___ Records for this exercise

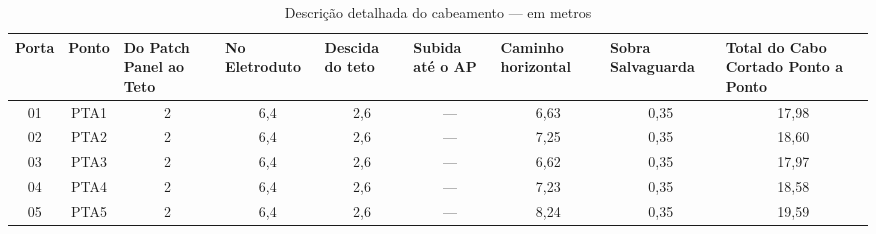\begin{table}[h!]
	\caption{Descrição detalhada do cabeamento --- em metros}
	\label{tab9}
\begin{tabular}{|c|c|c|c|c|c|c|c|c|}
	\hline

	\textbf{Porta}     & \textbf{Ponto}     & \multicolumn{1}{l|}{\textbf{Do Patch Panel ao Teto}} & \multicolumn{1}{l|}{\textbf{No Eletroduto}} & \multicolumn{1}{l|}{\textbf{Descida do teto}} & \multicolumn{1}{l|}{\textbf{Subida até o AP}} & \multicolumn{1}{l|}{\textbf{Caminho horizontal}} & \multicolumn{1}{l|}{\textbf{Sobra Salvaguarda}} & \multicolumn{1}{l|}{\textbf{Total do Cabo Cortado Ponto a Ponto}} \\ \hline
	01                 & PTA1               & 2                                                    & 6,4                                         & 2,6                                           & ---                                           & 6,63                                             & 0,35                                            & 17,98                                                             \\ \hline
	02                 & PTA2               & 2                                                    & 6,4                                         & 2,6                                           & ---                                           & 7,25                                             & 0,35                                            & 18,60                                                             \\ \hline
	03                 & PTA3               & 2                                                    & 6,4                                         & 2,6                                           & ---                                           & 6,62                                             & 0,35                                            & 17,97                                                             \\ \hline
	04                 & PTA4               & 2                                                    & 6,4                                         & 2,6                                           & ---                                           & 7,23                                             & 0,35                                            & 18,58                                                             \\ \hline
	05                 & PTA5               & 2                                                    & 6,4                                         & 2,6                                           & ---                                           & 8,24                                             & 0,35                                            & 19,59                                                             \\ \hline

\end{tabular}
\end{table}
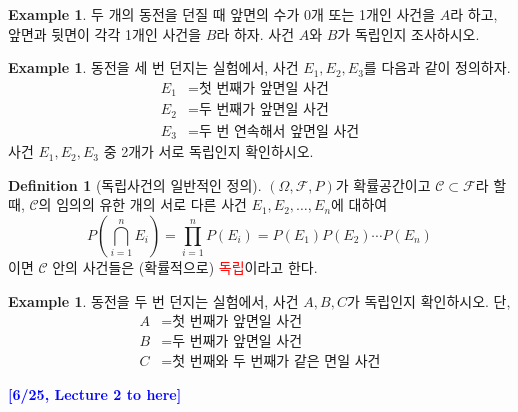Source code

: \documentclass{article}
\theoremstyle{definition}
\newtheorem{definition}[theorem]{Definition}
\newtheorem{example}[theorem]{Example}
\begin{document}
\begin{example}
    두 개의 동전을 던질 때 앞면의 수가 0개 또는 1개인 사건을 $A$라 하고, 앞면과 뒷면이 각각 1개인 사건을 $B$라 하자. 사건 $A$와 $B$가 독립인지 조사하시오.
\end{example}

\begin{example}
    동전을 세 번 던지는 실험에서, 사건 $E_1, E_2, E_3$를 다음과 같이 정의하자.
\begin{align*}
E_1 &= \text{첫 번째가 앞면일 사건} \\
E_2 &= \text{두 번째가 앞면일 사건} \\
E_3 &= \text{두 번 연속해서 앞면일 사건}
\end{align*}
사건 $E_1, E_2, E_3$ 중 2개가 서로 독립인지 확인하시오.
\end{example}

\newpage

\begin{definition}[독립사건의 일반적인 정의]
    $(\Omega, \mathcal{F}, P)$가 확률공간이고 $\mathcal{C} \subset \mathcal{F}$라 할 때, $\mathcal{C}$의 임의의 유한 개의 서로 다른 사건 $E_1, E_2, \dots, E_n$에 대하여
    \begin{equation*}
        P\left( \bigcap_{i=1}^{n} E_i \right) = \prod_{i=1}^{n} P(E_i) = P(E_1) P(E_2) \cdots P(E_n)
    \end{equation*}
    이면 $\mathcal{C}$ 안의 사건들은 (확률적으로) \textcolor{red}{독립}이라고 한다.
\end{definition}

\begin{example}
    동전을 두 번 던지는 실험에서, 사건 $A, B, C$가 독립인지 확인하시오. 단,
\begin{align*}
A &= \text{첫 번째가 앞면일 사건} \\
B &= \text{두 번째가 앞면일 사건} \\
C &= \text{첫 번째와 두 번째가 같은 면일 사건}
\end{align*}
\end{example}

\noindent
\textcolor{blue}{\textbf{[6/25, Lecture 2 to here]}}
\end{document}
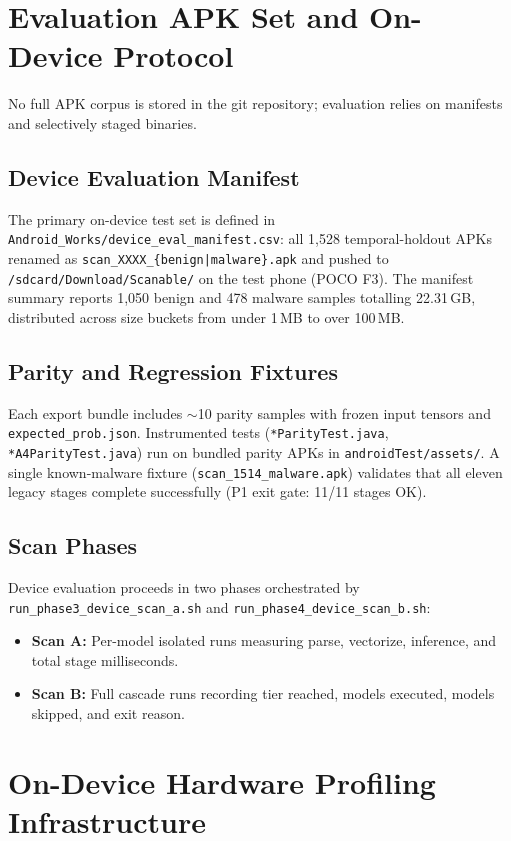 \section{Evaluation APK Set and On-Device Protocol}

No full APK corpus is stored in the git repository; evaluation relies on manifests and selectively staged binaries.

\subsection{Device Evaluation Manifest}
The primary on-device test set is defined in \texttt{Android\_Works/device\_eval\_manifest.csv}: all 1,528 temporal-holdout APKs renamed as \texttt{scan\_XXXX\_\{benign|malware\}.apk} and pushed to \texttt{/sdcard/Download/Scanable/} on the test phone (POCO F3). The manifest summary reports 1,050 benign and 478 malware samples totalling 22.31\,GB, distributed across size buckets from under 1\,MB to over 100\,MB.

\subsection{Parity and Regression Fixtures}
Each export bundle includes $\sim$10 parity samples with frozen input tensors and \texttt{expected\_prob.json}. Instrumented tests (\texttt{*ParityTest.java}, \texttt{*A4ParityTest.java}) run on bundled parity APKs in \texttt{androidTest/assets/}. A single known-malware fixture (\texttt{scan\_1514\_malware.apk}) validates that all eleven legacy stages complete successfully (P1 exit gate: 11/11 stages OK).

\subsection{Scan Phases}
Device evaluation proceeds in two phases orchestrated by \texttt{run\_phase3\_device\_scan\_a.sh} and \texttt{run\_phase4\_device\_scan\_b.sh}:
\begin{itemize}
 \item \textbf{Scan A:} Per-model isolated runs measuring parse, vectorize, inference, and total stage milliseconds.
 \item \textbf{Scan B:} Full cascade runs recording tier reached, models executed, models skipped, and exit reason.
\end{itemize}

\section{On-Device Hardware Profiling Infrastructure}

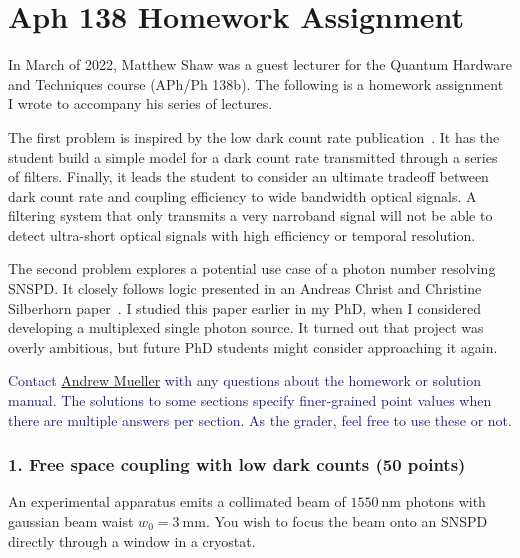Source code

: \documentclass[11pt]{caltech_thesis} %
\begin{document}
\appendix

\hypertarget{aph-138-homework-assignment}{%
\chapter{Aph 138 Homework
Assignment}\label{aph-138-homework-assignment}}

In March of 2022, Matthew Shaw was a guest lecturer for the Quantum
Hardware and Techniques course (APh/Ph 138b). The following is a
homework assignment I wrote to accompany his series of lectures.

The first problem is inspired by the low dark count rate
publication~\autocite{Mueller:21}. It has the student
build a simple model for a dark count rate transmitted through a series
of filters. Finally, it leads the student to consider an ultimate
tradeoff between dark count rate and coupling efficiency to wide
bandwidth optical signals. A filtering system that only transmits a very
narroband signal will not be able to detect ultra-short optical signals
with high efficiency or temporal resolution.

The second problem explores a potential use case of a photon number
resolving SNSPD. It closely follows logic presented in an Andreas Christ
and Christine Silberhorn paper~\autocite{Andreas:12}. I
studied this paper earlier in my PhD, when I considered developing a
multiplexed single photon source. It turned out that project was overly
ambitious, but future PhD students might consider approaching it again.

\textcolor{midnightblue}{Contact
\href{mailto:andrewstermueller@gmail.com}{Andrew Mueller} with any
questions about the homework or solution manual. The solutions to some
sections specify finer-grained point values when there are multiple
answers per section. As the grader, feel free to use these or not. }

\hypertarget{free-space-coupling-with-low-dark-counts-50-points}{%
\subsection{1. Free space coupling with low dark counts (50
points)}\label{free-space-coupling-with-low-dark-counts-50-points}}

An experimental apparatus emits a collimated beam of $1550~\mathrm{nm}$
photons with gaussian beam waist $w_0 = 3~\mathrm{mm}$. You wish to
focus the beam onto an SNSPD directly through a window in a cryostat.
\end{document}
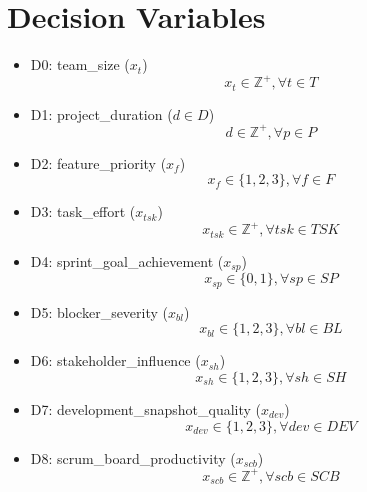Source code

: \documentclass{article}
\begin{document}
\section{Decision Variables}
\begin{itemize}
    \item D0: team\_size ($x_{t}$)
        \begin{equation*}
            x_{t} \in \mathbb{Z}^{+}, \forall t \in T
        \end{equation*}
    \item D1: project\_duration ($d \in D$)
        \begin{equation*}
            d \in \mathbb{Z}^{+}, \forall p \in P
        \end{equation*}
    \item D2: feature\_priority ($x_{f}$)
        \begin{equation*}
            x_{f} \in \{1, 2, 3\}, \forall f \in F
        \end{equation*}
    \item D3: task\_effort ($x_{tsk}$)
        \begin{equation*}
            x_{tsk} \in \mathbb{Z}^{+}, \forall tsk \in TSK
        \end{equation*}
    \item D4: sprint\_goal\_achievement ($x_{sp}$)
        \begin{equation*}
            x_{sp} \in \{0, 1\}, \forall sp \in SP
        \end{equation*}
    \item D5: blocker\_severity ($x_{bl}$)
        \begin{equation*}
            x_{bl} \in \{1, 2, 3\}, \forall bl \in BL
        \end{equation*}
    \item D6: stakeholder\_influence ($x_{sh}$)
        \begin{equation*}
            x_{sh} \in \{1, 2, 3\}, \forall sh \in SH
        \end{equation*}
    \item D7: development\_snapshot\_quality ($x_{dev}$)
        \begin{equation*}
            x_{dev} \in \{1, 2, 3\}, \forall dev \in DEV
        \end{equation*}
    \item D8: scrum\_board\_productivity ($x_{scb}$)
        \begin{equation*}
            x_{scb} \in \mathbb{Z}^{+}, \forall scb \in SCB

\end{equation*}
\end{itemize}
\end{document}
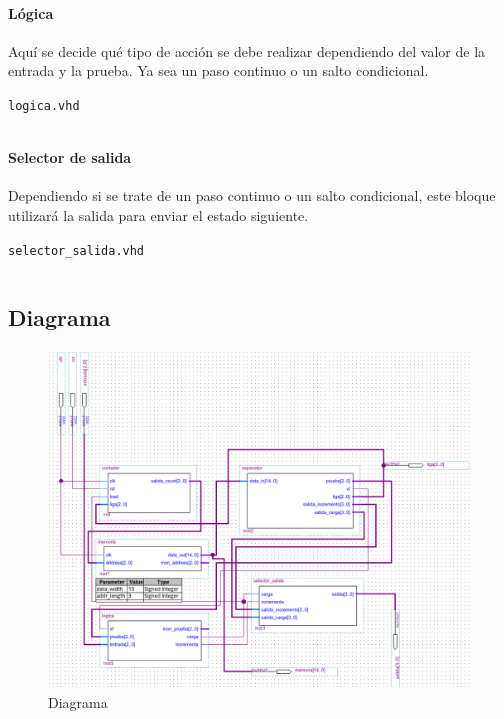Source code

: \documentclass[table]{scrartcl}
\newenvironment{code}{\captionsetup{type=listing}}{}
\begin{document}
\paragraph{Lógica}

Aquí se decide qué tipo de acción se debe realizar dependiendo del valor de la
entrada y la prueba. Ya sea un paso continuo o un salto condicional.
\begin{code}
  \caption{\texttt{logica.vhd}}
  \inputminted{vhdl}{./logica.vhd}
\end{code}

\paragraph{Selector de salida}

Dependiendo si se trate de un paso continuo o un salto condicional, este bloque
utilizará la salida para enviar el estado siguiente.
\begin{code}
  \caption{\texttt{selector_salida.vhd}}
  \inputminted{vhdl}{./selector_salida.vhd}
\end{code}

\subsection{Diagrama}\label{sec:diagrama}
\begin{figure}[H]
    \centering
    \includegraphics[width=\textwidth]{./img/dia}
    \caption{Diagrama}
\end{figure}
\end{document}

______

» Instructions to follow
Check each line of the entries for the string "paragraph". Copy the lines that have it.

» Solution to this task
\paragraph{Lógica}
\paragraph{Selector de salida}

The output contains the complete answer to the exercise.